We have described two mutations in the non-essential fin1+ gene that conferred a temperature-sensitive inability to form a mitotic spindle. One of these alleles resembled the null allele in displaying the additional phenotype of cell cycle delay. These two recessive, conditional mutations conferred a much more severe spindle formation defect than that arising from complete loss of the gene. The strong phenotype in the conditional mutants is probably an initial response to the loss of Fin1 function, after which the cells adapt, because the severity of the defect in both alleles declined towards fin1.Δ levels with prolonged incubation at 37°C. The mechanism by which cells adapt to the loss of function is unclear at present; however, it is unlikely to arise from the accumulation of suppressor mutations in the strain as the same suppressor would have to arise spontaneously in at least 40% of the population within one generation. It is most likely, therefore, that the organization of control networks enables cells to adapt to losing Fin1 function. Future genetic screens will identify how cells compensate for the loss of Fin1.

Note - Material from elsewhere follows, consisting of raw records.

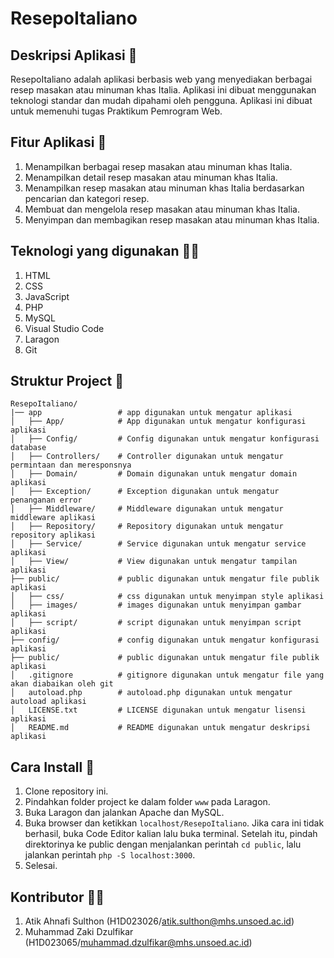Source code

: # ResepoItaliano

## Deskripsi Aplikasi 🍕
ResepoItaliano adalah aplikasi berbasis web yang menyediakan berbagai resep masakan atau minuman khas Italia. Aplikasi ini dibuat menggunakan teknologi standar dan mudah dipahami oleh pengguna. Aplikasi ini dibuat untuk memenuhi tugas Praktikum Pemrogram Web.

## Fitur Aplikasi 🤖
1. Menampilkan berbagai resep masakan atau minuman khas Italia.
2. Menampilkan detail resep masakan atau minuman khas Italia.
3. Menampilkan resep masakan atau minuman khas Italia berdasarkan pencarian dan kategori resep.
4. Membuat dan mengelola resep masakan atau minuman khas Italia.
5. Menyimpan dan membagikan resep masakan atau minuman khas Italia.

## Teknologi yang digunakan 🧑‍💻
1. HTML
2. CSS
3. JavaScript
4. PHP
5. MySQL
6. Visual Studio Code
7. Laragon
8. Git

## Struktur Project 📂
```
ResepoItaliano/
|── app                 # app digunakan untuk mengatur aplikasi
│   ├── App/            # App digunakan untuk mengatur konfigurasi aplikasi
│   ├── Config/         # Config digunakan untuk mengatur konfigurasi database
│   ├── Controllers/    # Controller digunakan untuk mengatur permintaan dan meresponsnya
│   ├── Domain/         # Domain digunakan untuk mengatur domain aplikasi
│   ├── Exception/      # Exception digunakan untuk mengatur penanganan error
│   ├── Middleware/     # Middleware digunakan untuk mengatur middleware aplikasi
│   ├── Repository/     # Repository digunakan untuk mengatur repository aplikasi
│   ├── Service/        # Service digunakan untuk mengatur service aplikasi
│   ├── View/           # View digunakan untuk mengatur tampilan aplikasi
├── public/             # public digunakan untuk mengatur file publik aplikasi
│   ├── css/            # css digunakan untuk menyimpan style aplikasi
│   ├── images/         # images digunakan untuk menyimpan gambar aplikasi
│   ├── script/         # script digunakan untuk menyimpan script aplikasi
├── config/             # config digunakan untuk mengatur konfigurasi aplikasi
├── public/             # public digunakan untuk mengatur file publik aplikasi
│   .gitignore          # gitignore digunakan untuk mengatur file yang akan diabaikan oleh git
│   autoload.php        # autoload.php digunakan untuk mengatur autoload aplikasi
│   LICENSE.txt         # LICENSE digunakan untuk mengatur lisensi aplikasi
│   README.md           # README digunakan untuk mengatur deskripsi aplikasi
```

## Cara Install 👾
1. Clone repository ini.
2. Pindahkan folder project ke dalam folder `www` pada Laragon.
3. Buka Laragon dan jalankan Apache dan MySQL.
4. Buka browser dan ketikkan `localhost/ResepoItaliano`. Jika cara ini tidak berhasil, buka Code Editor kalian lalu buka terminal. Setelah itu, pindah direktorinya ke public dengan menjalankan perintah `cd public`, lalu jalankan perintah `php -S localhost:3000`.
5. Selesai.

## Kontributor 👷‍♂️
1. Atik Ahnafi Sulthon (H1D023026/atik.sulthon@mhs.unsoed.ac.id)
2. Muhammad Zaki Dzulfikar (H1D023065/muhammad.dzulfikar@mhs.unsoed.ac.id)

Despite the recessive nature of the fin1.Δ, fin1.ts1 and fin1.A5 mutations, heterozygous diploids which combine any of these alleles with a wild-type allele exhibited a 26% deficiency in spindle formation at 37°C. The greater sensitivity of diploids to a reduction in fin1+ gene dosage may reflect the greater challenges faced by the diploid spindle. Differences in the demands of chromosome segregation between haploid and diploid spindles are highlighted by the fact that haploid cells lacking the spindle checkpoint protein Bub1 grow without any apparent difficulty, whereas diploid Δbub1 cells rely heavily upon this gene for survival (Bernard et al., 1998). For fin1+, these challenges would be greater at 37°C than 25°C as fin1.Δ fin1+ heterozygotes have essentially normal spindle function at the lower temperature. Sensitivity to gene dosage may be a common feature for Nrks in different systems, as the number of wild-type nimA nuclei in nimAΔ/nimA heterokaryons is disproportionately high (Ye et al., 1998).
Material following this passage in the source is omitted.